▶ [Assigned task] After locating the line that contains "### Interface Moderne (Style ChatGPT)" in the data below, set down exactly that line and each one after it through the line that contains "## 🚀 Installation et Lancement", and nothing more.

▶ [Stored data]
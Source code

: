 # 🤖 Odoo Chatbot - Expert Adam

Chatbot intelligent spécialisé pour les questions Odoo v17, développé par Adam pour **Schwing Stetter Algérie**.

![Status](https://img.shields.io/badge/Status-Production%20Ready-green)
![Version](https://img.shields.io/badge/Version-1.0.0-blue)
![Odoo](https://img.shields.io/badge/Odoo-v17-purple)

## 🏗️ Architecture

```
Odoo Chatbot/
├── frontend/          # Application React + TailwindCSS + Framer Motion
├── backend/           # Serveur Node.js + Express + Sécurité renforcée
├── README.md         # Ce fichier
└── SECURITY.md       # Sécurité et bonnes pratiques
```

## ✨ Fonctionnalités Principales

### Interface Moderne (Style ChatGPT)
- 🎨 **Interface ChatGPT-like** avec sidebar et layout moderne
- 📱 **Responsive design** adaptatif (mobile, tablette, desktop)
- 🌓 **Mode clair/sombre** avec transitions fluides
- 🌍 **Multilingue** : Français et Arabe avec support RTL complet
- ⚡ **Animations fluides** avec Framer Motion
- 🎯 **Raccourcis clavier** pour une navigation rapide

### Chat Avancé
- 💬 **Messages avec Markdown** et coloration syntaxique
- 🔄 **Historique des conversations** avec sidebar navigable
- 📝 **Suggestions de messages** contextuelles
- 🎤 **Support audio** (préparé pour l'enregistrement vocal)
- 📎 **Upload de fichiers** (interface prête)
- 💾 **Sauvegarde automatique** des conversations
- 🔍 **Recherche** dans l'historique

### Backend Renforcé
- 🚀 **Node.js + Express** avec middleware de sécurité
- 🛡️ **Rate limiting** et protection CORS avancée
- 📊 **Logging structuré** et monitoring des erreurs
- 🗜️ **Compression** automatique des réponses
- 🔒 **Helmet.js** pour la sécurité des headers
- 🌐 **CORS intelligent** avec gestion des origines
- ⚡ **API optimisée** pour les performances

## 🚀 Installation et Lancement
==
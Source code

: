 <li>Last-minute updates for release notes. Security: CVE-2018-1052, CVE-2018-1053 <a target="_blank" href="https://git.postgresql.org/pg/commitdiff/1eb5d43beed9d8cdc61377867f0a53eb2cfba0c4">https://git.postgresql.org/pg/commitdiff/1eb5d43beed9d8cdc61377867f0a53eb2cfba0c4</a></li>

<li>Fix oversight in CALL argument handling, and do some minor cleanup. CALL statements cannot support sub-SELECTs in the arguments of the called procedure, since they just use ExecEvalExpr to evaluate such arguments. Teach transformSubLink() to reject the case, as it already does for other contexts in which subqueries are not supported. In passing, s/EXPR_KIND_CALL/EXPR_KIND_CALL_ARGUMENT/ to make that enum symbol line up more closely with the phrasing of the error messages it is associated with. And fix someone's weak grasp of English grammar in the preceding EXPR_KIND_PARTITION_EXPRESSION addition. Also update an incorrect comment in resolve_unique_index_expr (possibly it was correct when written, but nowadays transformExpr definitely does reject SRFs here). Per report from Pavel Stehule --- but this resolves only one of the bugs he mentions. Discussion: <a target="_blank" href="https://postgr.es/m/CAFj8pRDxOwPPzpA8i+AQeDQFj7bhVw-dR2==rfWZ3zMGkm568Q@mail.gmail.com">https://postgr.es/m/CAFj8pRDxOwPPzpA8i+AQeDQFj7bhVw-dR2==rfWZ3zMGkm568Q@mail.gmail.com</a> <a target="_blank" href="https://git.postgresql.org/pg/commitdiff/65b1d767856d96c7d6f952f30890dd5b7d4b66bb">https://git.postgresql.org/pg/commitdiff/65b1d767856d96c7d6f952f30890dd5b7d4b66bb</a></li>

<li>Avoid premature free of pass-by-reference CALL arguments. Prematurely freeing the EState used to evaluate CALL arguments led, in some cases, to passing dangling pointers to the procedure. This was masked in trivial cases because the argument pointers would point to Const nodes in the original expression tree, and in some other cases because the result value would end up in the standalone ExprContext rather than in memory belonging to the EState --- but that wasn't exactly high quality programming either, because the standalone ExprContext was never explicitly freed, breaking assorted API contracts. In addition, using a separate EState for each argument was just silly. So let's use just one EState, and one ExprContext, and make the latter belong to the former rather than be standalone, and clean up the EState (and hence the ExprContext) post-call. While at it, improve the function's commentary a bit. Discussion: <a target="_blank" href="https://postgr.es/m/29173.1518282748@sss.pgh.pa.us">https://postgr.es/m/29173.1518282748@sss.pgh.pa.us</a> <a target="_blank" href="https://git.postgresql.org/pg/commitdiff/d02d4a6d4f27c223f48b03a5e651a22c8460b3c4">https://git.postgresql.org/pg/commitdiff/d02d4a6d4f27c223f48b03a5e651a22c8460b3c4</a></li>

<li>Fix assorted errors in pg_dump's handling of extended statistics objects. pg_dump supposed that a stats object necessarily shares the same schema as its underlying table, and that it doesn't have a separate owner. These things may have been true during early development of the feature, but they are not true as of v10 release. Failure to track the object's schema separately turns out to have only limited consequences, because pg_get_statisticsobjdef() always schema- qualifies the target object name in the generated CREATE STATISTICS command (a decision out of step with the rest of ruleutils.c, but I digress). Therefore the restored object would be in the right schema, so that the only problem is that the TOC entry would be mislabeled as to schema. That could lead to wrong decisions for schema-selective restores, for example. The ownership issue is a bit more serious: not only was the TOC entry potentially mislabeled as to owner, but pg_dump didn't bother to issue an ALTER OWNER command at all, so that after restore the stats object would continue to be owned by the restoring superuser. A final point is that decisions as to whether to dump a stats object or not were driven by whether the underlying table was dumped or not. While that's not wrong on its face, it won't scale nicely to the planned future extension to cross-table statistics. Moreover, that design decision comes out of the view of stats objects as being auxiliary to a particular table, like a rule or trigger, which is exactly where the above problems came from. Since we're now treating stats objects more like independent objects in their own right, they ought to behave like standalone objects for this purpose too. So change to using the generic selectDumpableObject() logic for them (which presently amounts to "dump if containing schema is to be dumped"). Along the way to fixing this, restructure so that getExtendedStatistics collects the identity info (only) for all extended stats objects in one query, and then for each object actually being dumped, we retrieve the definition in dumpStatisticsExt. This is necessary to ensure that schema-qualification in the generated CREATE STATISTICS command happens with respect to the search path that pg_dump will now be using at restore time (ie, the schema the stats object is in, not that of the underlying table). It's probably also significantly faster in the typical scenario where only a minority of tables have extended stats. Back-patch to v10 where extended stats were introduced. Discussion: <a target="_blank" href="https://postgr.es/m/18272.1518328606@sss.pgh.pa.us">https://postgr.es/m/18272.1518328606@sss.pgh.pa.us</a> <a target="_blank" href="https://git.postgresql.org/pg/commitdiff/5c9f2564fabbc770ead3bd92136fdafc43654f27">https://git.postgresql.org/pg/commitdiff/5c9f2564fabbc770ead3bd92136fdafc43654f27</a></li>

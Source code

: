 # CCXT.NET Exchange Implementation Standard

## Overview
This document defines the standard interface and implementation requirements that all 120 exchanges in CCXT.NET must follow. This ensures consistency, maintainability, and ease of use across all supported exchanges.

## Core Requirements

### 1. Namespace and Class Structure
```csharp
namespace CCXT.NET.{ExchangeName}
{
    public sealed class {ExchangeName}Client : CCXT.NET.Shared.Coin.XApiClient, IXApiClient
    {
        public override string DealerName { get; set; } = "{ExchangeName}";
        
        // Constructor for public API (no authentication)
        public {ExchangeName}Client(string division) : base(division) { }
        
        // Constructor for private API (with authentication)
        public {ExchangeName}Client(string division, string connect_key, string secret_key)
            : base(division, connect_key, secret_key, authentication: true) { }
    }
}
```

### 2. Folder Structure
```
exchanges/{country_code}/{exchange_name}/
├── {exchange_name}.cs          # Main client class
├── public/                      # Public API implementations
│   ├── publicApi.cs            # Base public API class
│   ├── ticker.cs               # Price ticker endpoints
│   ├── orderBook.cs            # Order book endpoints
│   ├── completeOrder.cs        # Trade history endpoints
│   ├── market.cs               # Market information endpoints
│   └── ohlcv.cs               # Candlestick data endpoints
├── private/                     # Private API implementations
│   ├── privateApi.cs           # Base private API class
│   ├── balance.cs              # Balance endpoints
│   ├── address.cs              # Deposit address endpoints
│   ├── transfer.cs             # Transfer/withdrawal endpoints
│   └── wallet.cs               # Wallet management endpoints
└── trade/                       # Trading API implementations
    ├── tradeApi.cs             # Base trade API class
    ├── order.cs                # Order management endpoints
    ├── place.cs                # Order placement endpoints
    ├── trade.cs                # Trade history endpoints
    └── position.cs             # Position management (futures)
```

▶ [Answer box]
### Interface Moderne (Style ChatGPT)
- 🎨 **Interface ChatGPT-like** avec sidebar et layout moderne
- 📱 **Responsive design** adaptatif (mobile, tablette, desktop)
- 🌓 **Mode clair/sombre** avec transitions fluides
- 🌍 **Multilingue** : Français et Arabe avec support RTL complet
- ⚡ **Animations fluides** avec Framer Motion
- 🎯 **Raccourcis clavier** pour une navigation rapide

### Chat Avancé
- 💬 **Messages avec Markdown** et coloration syntaxique
- 🔄 **Historique des conversations** avec sidebar navigable
- 📝 **Suggestions de messages** contextuelles
- 🎤 **Support audio** (préparé pour l'enregistrement vocal)
- 📎 **Upload de fichiers** (interface prête)
- 💾 **Sauvegarde automatique** des conversations
- 🔍 **Recherche** dans l'historique

### Backend Renforcé
- 🚀 **Node.js + Express** avec middleware de sécurité
- 🛡️ **Rate limiting** et protection CORS avancée
- 📊 **Logging structuré** et monitoring des erreurs
- 🗜️ **Compression** automatique des réponses
- 🔒 **Helmet.js** pour la sécurité des headers
- 🌐 **CORS intelligent** avec gestion des origines
- ⚡ **API optimisée** pour les performances

## 🚀 Installation et Lancement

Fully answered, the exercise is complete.